Huanying, huanying. That means welcome,” said Lili.

“Is it in the centre?”

“There are many centres in Guangzhou. But as its name suggests it overlooks the Pearl River.”

The hotel was situated in an historic area of the city on an exclusive island that had once been the home to rich merchants.

“Where do you live?”

“In a district called Ersha Dao,” she replied. Then seeing his blank look added, “On the Pearl River, not to far from Shamian Island.”

It meant nothing to Pat.

“Do you know anybody in Guangzhou?”

“No. To be honest I’m discovering China.”

“Oh,” she said perplexed, wondering why a high ranking City banker knew nothing about her country.

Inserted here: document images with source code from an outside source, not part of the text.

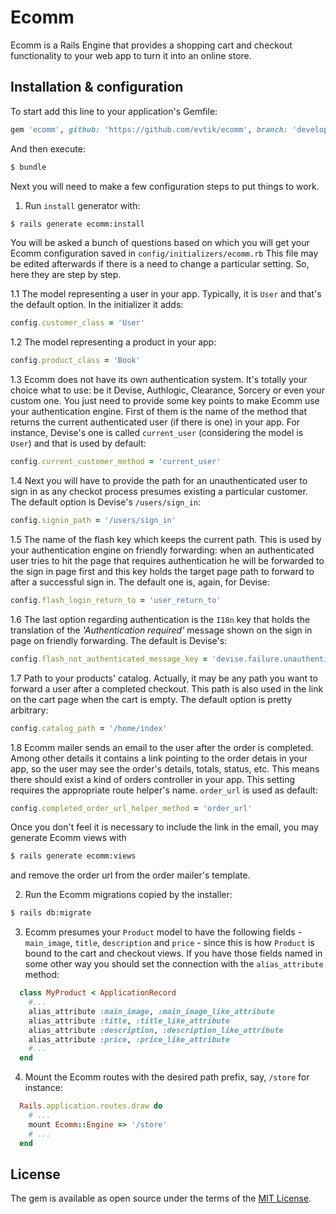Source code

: # Ecomm
Ecomm is a Rails Engine that provides a shopping cart and checkout functionality to your web app to turn it into an online store.

## Installation & configuration
To start add this line to your application's Gemfile:

```ruby
gem 'ecomm', github: 'https://github.com/evtik/ecomm', branch: 'develop'
```

And then execute:
```bash
$ bundle
```
Next you will need to make a few configuration steps to put things to work.
1. Run `install` generator with:
```bash
$ rails generate ecomm:install
```
You will be asked a bunch of questions based on which you will get your Ecomm configuration saved in `config/initializers/ecomm.rb` This file may be edited afterwards if there is a need to change a particular setting. So, here they are step by step.

  1.1 The model representing a user in your app. Typically, it is `User` and that's the default option. In the initializer it adds:
  ```ruby
  config.customer_class = 'User'
  ```
  1.2 The model representing a product in your app:
  ```ruby
  config.product_class = 'Book'
  ```
  1.3 Ecomm does not have its own authentication system. It's totally your choice what to use: be it Devise, Authlogic, Clearance, Sorcery or even your custom one. You just need to provide some key points to make Ecomm use your authentication engine. First of them is the name of the method that returns the current authenticated user (if there is one) in your app. For instance, Devise's one is called `current_user` (considering the model is `User`) and that is used by default:
  ```ruby
  config.current_customer_method = 'current_user'
  ```
  1.4 Next you will have to provide the path for an unauthenticated user to sign in as any checkot process presumes existing a particular customer. The default option is Devise's `/users/sign_in`:
  ```ruby
  config.signin_path = '/users/sign_in'
  ```
  1.5 The name of the flash key which keeps the current path. This is used by your authentication engine on friendly forwarding: when an authenticated user tries to hit the page that requires authentication he will be forwarded to the sign in page first and this key holds the target page path to forward to after a successful sign in. The default one is, again, for Devise:
  ```ruby
  config.flash_login_return_to = 'user_return_to'
  ```
  1.6 The last option regarding authentication is the `I18n` key that holds the translation of the *'Authentication required'* message shown on the sign in page on friendly forwarding. The default is Devise's:
  ```ruby
  config.flash_not_authenticated_message_key = 'devise.failure.unauthenticated'
  ```
  1.7 Path to your products' catalog. Actually, it may be any path you want to forward a user after a completed checkout. This path is also used in the link on the cart page when the cart is empty. The default option is pretty arbitrary:
  ```ruby
  config.catalog_path = '/home/index'
  ```
  1.8 Ecomm mailer sends an email to the user after the order is completed. Among other details it contains a link pointing to the order detais in your app, so the user may see the order's details, totals, status, etc. This means there should exist a kind of orders controller in your app. This setting requires the appropriate route helper's name. `order_url` is used as default:
  ```ruby
  config.completed_order_url_helper_method = 'order_url'
  ```
  Once you don't feel it is necessary to include the link in the email, you may generate Ecomm views with
  ```bash
  $ rails generate ecomm:views
  ```
  and remove the order url from the order mailer's template.

2. Run the Ecomm migrations copied by the installer:
```bash
$ rails db:migrate
```
3. Ecomm presumes your `Product` model to have the following fields - `main_image`, `title`, `description` and `price` - since this is how `Product` is bound to the cart and checkout views. If you have those fields named in some other way you should set the connection with the `alias_attribute` method:
``` ruby
  class MyProduct < ApplicationRecord
    #...
    alias_attribute :main_image, :main_image_like_attribute
    alias_attribute :title, :title_like_attribute
    alias_attribute :description, :description_like_attribute
    alias_attribute :price, :price_like_attribute
    #...
  end
  ```

4. Mount the Ecomm routes with the desired path prefix, say, `/store` for instance:
```ruby
  Rails.application.routes.draw do
    # ...
    mount Ecomm::Engine => '/store'
    # ...
  end
```

## License
The gem is available as open source under the terms of the [MIT License](http://opensource.org/licenses/MIT).
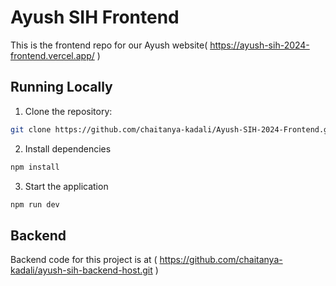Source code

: # Ayush SIH Frontend
This is the frontend repo for our Ayush website( https://ayush-sih-2024-frontend.vercel.app/ )

## Running Locally

1. Clone the repository:

```bash
git clone https://github.com/chaitanya-kadali/Ayush-SIH-2024-Frontend.git
```

2. Install dependencies
```bash
npm install
``` 
3. Start the application 
```bash
npm run dev
```

## Backend
Backend code for this project is at ( https://github.com/chaitanya-kadali/ayush-sih-backend-host.git )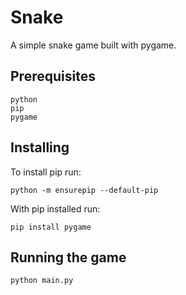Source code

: # Snake

A simple snake game built with pygame.

## Prerequisites

```
python
pip
pygame
```

## Installing

To install pip run:

```
python -m ensurepip --default-pip
```

With pip installed run:

```
pip install pygame
```

## Running the game

```
python main.py
```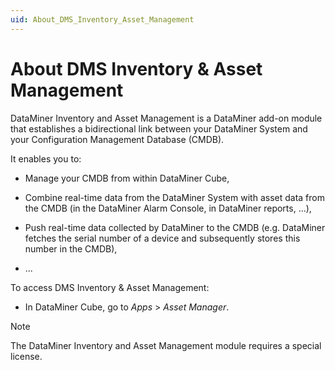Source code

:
 ```yaml
---
uid: About_DMS_Inventory_Asset_Management
---
```


# About DMS Inventory & Asset Management

DataMiner Inventory and Asset Management is a DataMiner add-on module that establishes a bidirectional link between your DataMiner System and your Configuration Management Database (CMDB).

It enables you to:

- Manage your CMDB from within DataMiner Cube,

- Combine real-time data from the DataMiner System with asset data from the CMDB (in the DataMiner Alarm Console, in DataMiner reports, ...),

- Push real-time data collected by DataMiner to the CMDB (e.g. DataMiner fetches the serial number of a device and subsequently stores this number in the CMDB),

- ...

To access DMS Inventory & Asset Management:

- In DataMiner Cube, go to *Apps* > *Asset Manager*.

> [!NOTE]
> The DataMiner Inventory and Asset Management module requires a special license.
>
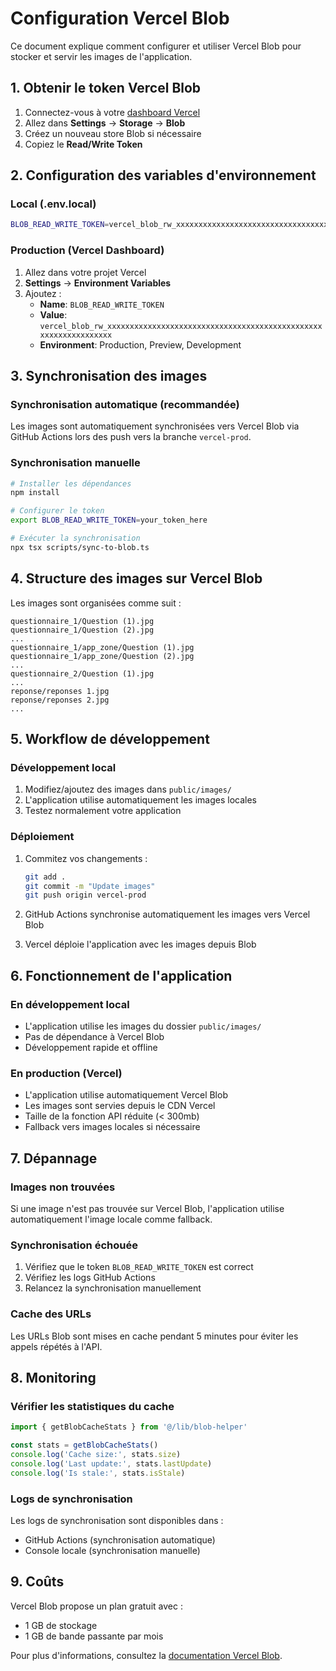 # Configuration Vercel Blob

Ce document explique comment configurer et utiliser Vercel Blob pour stocker et servir les images de l'application.

## 1. Obtenir le token Vercel Blob

1. Connectez-vous à votre [dashboard Vercel](https://vercel.com/dashboard)
2. Allez dans **Settings** → **Storage** → **Blob**
3. Créez un nouveau store Blob si nécessaire
4. Copiez le **Read/Write Token**

## 2. Configuration des variables d'environnement

### Local (.env.local)
```bash
BLOB_READ_WRITE_TOKEN=vercel_blob_rw_xxxxxxxxxxxxxxxxxxxxxxxxxxxxxxxxxxxxxxxxxxxxxxxxxxxxxxxxxxxxxxxx
```

### Production (Vercel Dashboard)
1. Allez dans votre projet Vercel
2. **Settings** → **Environment Variables**
3. Ajoutez :
   - **Name**: `BLOB_READ_WRITE_TOKEN`
   - **Value**: `vercel_blob_rw_xxxxxxxxxxxxxxxxxxxxxxxxxxxxxxxxxxxxxxxxxxxxxxxxxxxxxxxxxxxxxxxx`
   - **Environment**: Production, Preview, Development

## 3. Synchronisation des images

### Synchronisation automatique (recommandée)
Les images sont automatiquement synchronisées vers Vercel Blob via GitHub Actions lors des push vers la branche `vercel-prod`.

### Synchronisation manuelle
```bash
# Installer les dépendances
npm install

# Configurer le token
export BLOB_READ_WRITE_TOKEN=your_token_here

# Exécuter la synchronisation
npx tsx scripts/sync-to-blob.ts
```

## 4. Structure des images sur Vercel Blob

Les images sont organisées comme suit :
```
questionnaire_1/Question (1).jpg
questionnaire_1/Question (2).jpg
...
questionnaire_1/app_zone/Question (1).jpg
questionnaire_1/app_zone/Question (2).jpg
...
questionnaire_2/Question (1).jpg
...
reponse/reponses 1.jpg
reponse/reponses 2.jpg
...
```

## 5. Workflow de développement

### Développement local
1. Modifiez/ajoutez des images dans `public/images/`
2. L'application utilise automatiquement les images locales
3. Testez normalement votre application

### Déploiement
1. Commitez vos changements :
   ```bash
   git add .
   git commit -m "Update images"
   git push origin vercel-prod
   ```

2. GitHub Actions synchronise automatiquement les images vers Vercel Blob
3. Vercel déploie l'application avec les images depuis Blob

## 6. Fonctionnement de l'application

### En développement local
- L'application utilise les images du dossier `public/images/`
- Pas de dépendance à Vercel Blob
- Développement rapide et offline

### En production (Vercel)
- L'application utilise automatiquement Vercel Blob
- Les images sont servies depuis le CDN Vercel
- Taille de la fonction API réduite (< 300mb)
- Fallback vers images locales si nécessaire

## 7. Dépannage

### Images non trouvées
Si une image n'est pas trouvée sur Vercel Blob, l'application utilise automatiquement l'image locale comme fallback.

### Synchronisation échouée
1. Vérifiez que le token `BLOB_READ_WRITE_TOKEN` est correct
2. Vérifiez les logs GitHub Actions
3. Relancez la synchronisation manuellement

### Cache des URLs
Les URLs Blob sont mises en cache pendant 5 minutes pour éviter les appels répétés à l'API.

## 8. Monitoring

### Vérifier les statistiques du cache
```javascript
import { getBlobCacheStats } from '@/lib/blob-helper'

const stats = getBlobCacheStats()
console.log('Cache size:', stats.size)
console.log('Last update:', stats.lastUpdate)
console.log('Is stale:', stats.isStale)
```

### Logs de synchronisation
Les logs de synchronisation sont disponibles dans :
- GitHub Actions (synchronisation automatique)
- Console locale (synchronisation manuelle)

## 9. Coûts

Vercel Blob propose un plan gratuit avec :
- 1 GB de stockage
- 1 GB de bande passante par mois

Pour plus d'informations, consultez la [documentation Vercel Blob](https://vercel.com/docs/storage/vercel-blob).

Before she could continue the public speaker system interrupted her train of thought with the announcement of their imminent arrival in Guangzhou. Kennedy checked his watch surprised at how fast the time had gone. Looking outside he saw the suburbs of the city already flashing past.

“Are you taking a taxi?”

“No I’ll take the underground.”

“I wouldn’t do that, the city is big and complicated. Take a taxi. I’ll show you where.”

Kennedy nodded in approval.

Lili was taller than most of the girls he had seen in Hong Kong. She was attractive and her openness had intrigued him. It was a pity he couldn’t talk with her more.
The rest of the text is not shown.